** DATA EXTRACT follows **

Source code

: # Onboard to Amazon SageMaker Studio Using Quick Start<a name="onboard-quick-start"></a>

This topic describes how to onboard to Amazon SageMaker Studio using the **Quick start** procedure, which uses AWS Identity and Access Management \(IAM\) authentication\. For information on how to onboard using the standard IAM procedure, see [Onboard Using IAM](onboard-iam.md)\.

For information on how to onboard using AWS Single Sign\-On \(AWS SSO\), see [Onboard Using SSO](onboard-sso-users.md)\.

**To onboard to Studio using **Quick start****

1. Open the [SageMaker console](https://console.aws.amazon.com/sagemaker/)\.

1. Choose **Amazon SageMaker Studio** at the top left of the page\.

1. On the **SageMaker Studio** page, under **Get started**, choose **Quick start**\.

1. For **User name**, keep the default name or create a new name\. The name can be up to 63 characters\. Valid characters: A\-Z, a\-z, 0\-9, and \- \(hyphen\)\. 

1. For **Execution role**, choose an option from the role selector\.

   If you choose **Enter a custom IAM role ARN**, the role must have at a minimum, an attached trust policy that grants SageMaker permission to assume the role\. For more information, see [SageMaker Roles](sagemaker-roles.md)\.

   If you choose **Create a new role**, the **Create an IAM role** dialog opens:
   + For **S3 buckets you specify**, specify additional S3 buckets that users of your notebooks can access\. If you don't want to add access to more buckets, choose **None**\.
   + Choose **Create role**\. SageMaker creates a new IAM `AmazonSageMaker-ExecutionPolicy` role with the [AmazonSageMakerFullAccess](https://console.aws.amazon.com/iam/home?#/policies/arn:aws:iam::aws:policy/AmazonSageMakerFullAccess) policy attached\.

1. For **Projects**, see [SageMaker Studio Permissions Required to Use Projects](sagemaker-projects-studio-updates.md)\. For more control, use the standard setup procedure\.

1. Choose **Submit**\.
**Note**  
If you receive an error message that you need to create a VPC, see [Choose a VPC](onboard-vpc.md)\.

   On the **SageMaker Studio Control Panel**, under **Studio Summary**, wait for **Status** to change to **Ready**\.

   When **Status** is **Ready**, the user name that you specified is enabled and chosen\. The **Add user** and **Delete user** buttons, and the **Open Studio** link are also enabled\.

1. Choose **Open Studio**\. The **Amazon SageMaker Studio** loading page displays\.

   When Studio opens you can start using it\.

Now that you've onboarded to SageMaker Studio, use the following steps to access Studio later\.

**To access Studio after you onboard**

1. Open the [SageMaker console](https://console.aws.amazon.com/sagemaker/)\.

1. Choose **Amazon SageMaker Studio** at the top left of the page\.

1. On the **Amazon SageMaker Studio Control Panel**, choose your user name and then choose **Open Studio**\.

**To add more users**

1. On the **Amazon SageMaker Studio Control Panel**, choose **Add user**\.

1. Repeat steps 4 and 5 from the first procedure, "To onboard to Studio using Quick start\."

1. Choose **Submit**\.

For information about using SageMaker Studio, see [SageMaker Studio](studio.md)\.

** End of DATA EXTRACT **

The reply should hold only the lines from the beginning of the listing above through the line with "This topic describes", each one written exactly as it appears.

> _SOLUTION TO THE EXERCISE_
Source code

: # Onboard to Amazon SageMaker Studio Using Quick Start<a name="onboard-quick-start"></a>

This topic describes how to onboard to Amazon SageMaker Studio using the **Quick start** procedure, which uses AWS Identity and Access Management \(IAM\) authentication\. For information on how to onboard using the standard IAM procedure, see [Onboard Using IAM](onboard-iam.md)\.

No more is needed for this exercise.